De acordo com informações preliminares, cerca de 46 perfis em redes sociais teriam participado de uma ação coordenada. Esses influenciadores teriam sido procurados para publicar conteúdos que questionavam a atuação do Banco Central, ao mesmo tempo em que apresentavam recortes seletivos sobre o processo de liquidação do Banco Master. As postagens buscavam criar uma narrativa favorável à instituição financeira e contrária às decisões técnicas do órgão regulador.
As movimentações chamaram a atenção durante a análise da venda do Banco Master para o BRB, processo que já vinha sendo acompanhado de perto pelas autoridades. No entanto, a intensidade das publicações aumentou nos últimos dias, coincidindo com disputas judiciais em andamento no STF e no TCU. Nesse contexto, investigadores e advogados passaram a travar embates públicos e jurídicos sobre a condução do caso.

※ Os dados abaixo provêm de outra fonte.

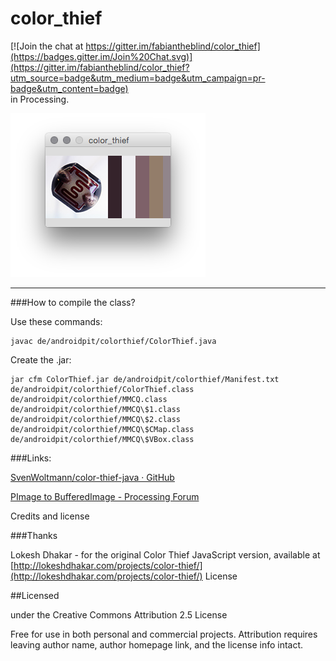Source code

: color_thief
===========

[![Join the chat at https://gitter.im/fabiantheblind/color_thief](https://badges.gitter.im/Join%20Chat.svg)](https://gitter.im/fabiantheblind/color_thief?utm_source=badge&utm_medium=badge&utm_campaign=pr-badge&utm_content=badge)  
in Processing.  

![](ldr-palette.png)  

------

###How to compile the class?

Use these commands:  

    javac de/androidpit/colorthief/ColorThief.java

Create the .jar:  


    jar cfm ColorThief.jar de/androidpit/colorthief/Manifest.txt de/androidpit/colorthief/ColorThief.class de/androidpit/colorthief/MMCQ.class de/androidpit/colorthief/MMCQ\$1.class de/androidpit/colorthief/MMCQ\$2.class de/androidpit/colorthief/MMCQ\$CMap.class de/androidpit/colorthief/MMCQ\$VBox.class


###Links:

[SvenWoltmann/color-thief-java · GitHub](https://github.com/SvenWoltmann/color-thief-java)

[PImage to BufferedImage - Processing Forum](http://forum.processing.org/one/topic/pimage-to-bufferedimage.html)

Credits and license

###Thanks

Lokesh Dhakar - for the original Color Thief JavaScript version, available at [http://lokeshdhakar.com/projects/color-thief/](http://lokeshdhakar.com/projects/color-thief/)
License

##Licensed

under the Creative Commons Attribution 2.5 License  

Free for use in both personal and commercial projects.
Attribution requires leaving author name, author homepage link, and the license info intact.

Segundo a apuração, os conteúdos divulgados pelos influenciadores destacavam apenas partes do processo de liquidação, deixando de fora informações técnicas relevantes. Essa estratégia teria o objetivo de influenciar a opinião pública, gerar desconfiança sobre a atuação do Banco Central e pressionar autoridades envolvidas na decisão. Especialistas alertam que esse tipo de prática pode distorcer o debate público e comprometer a confiança da sociedade nas instituições.
A ofensiva digital não se limitou ao órgão regulador. Postagens também teriam direcionado ataques pessoais ao presidente do Banco Central, Gabriel Galípolo, a familiares, ao diretor de Fiscalização, Aílton de Aquino Santos, além de banqueiros e entidades do sistema financeiro que manifestaram apoio à decisão técnica de liquidar o banco. O tom das publicações variou entre críticas diretas, insinuações e questionamentos sobre a integridade das autoridades.
Outro alvo citado foi o presidente da Febraban, Isaac Sidney. Em nota oficial, a federação informou que realizou um mapeamento detalhado das postagens e identificou um volume atípico de menções em dezembro. A entidade avalia se o episódio pode ser caracterizado como uma ação coordenada, o que reforçaria a gravidade das denúncias.
O caso reacende discussões importantes sobre responsabilidade digital e publicidade velada. Quando influenciadores não deixam claro que um conteúdo é patrocinado ou direcionado por interesses específicos, o público pode ser induzido ao erro. Para especialistas em comunicação e direito digital, a transparência é essencial para preservar a credibilidade das redes sociais como espaço de debate democrático.
A investigação da Polícia Federal busca esclarecer se houve crime, identificar possíveis mandantes e compreender a extensão da estratégia digital utilizada. Mais do que apurar responsabilidades individuais, o inquérito pode abrir precedentes sobre como o Estado brasileiro lida com campanhas coordenadas de desinformação ou manipulação de narrativas em ambientes digitais.
Enquanto o processo segue, o episódio serve de alerta para a sociedade sobre a necessidade de consumo crítico de informações online. Em um cenário em que opiniões circulam com rapidez e grande alcance, checar fontes, desconfiar de narrativas simplificadas e exigir transparência tornam-se atitudes fundamentais para fortalecer a democracia e proteger as instituições públicas.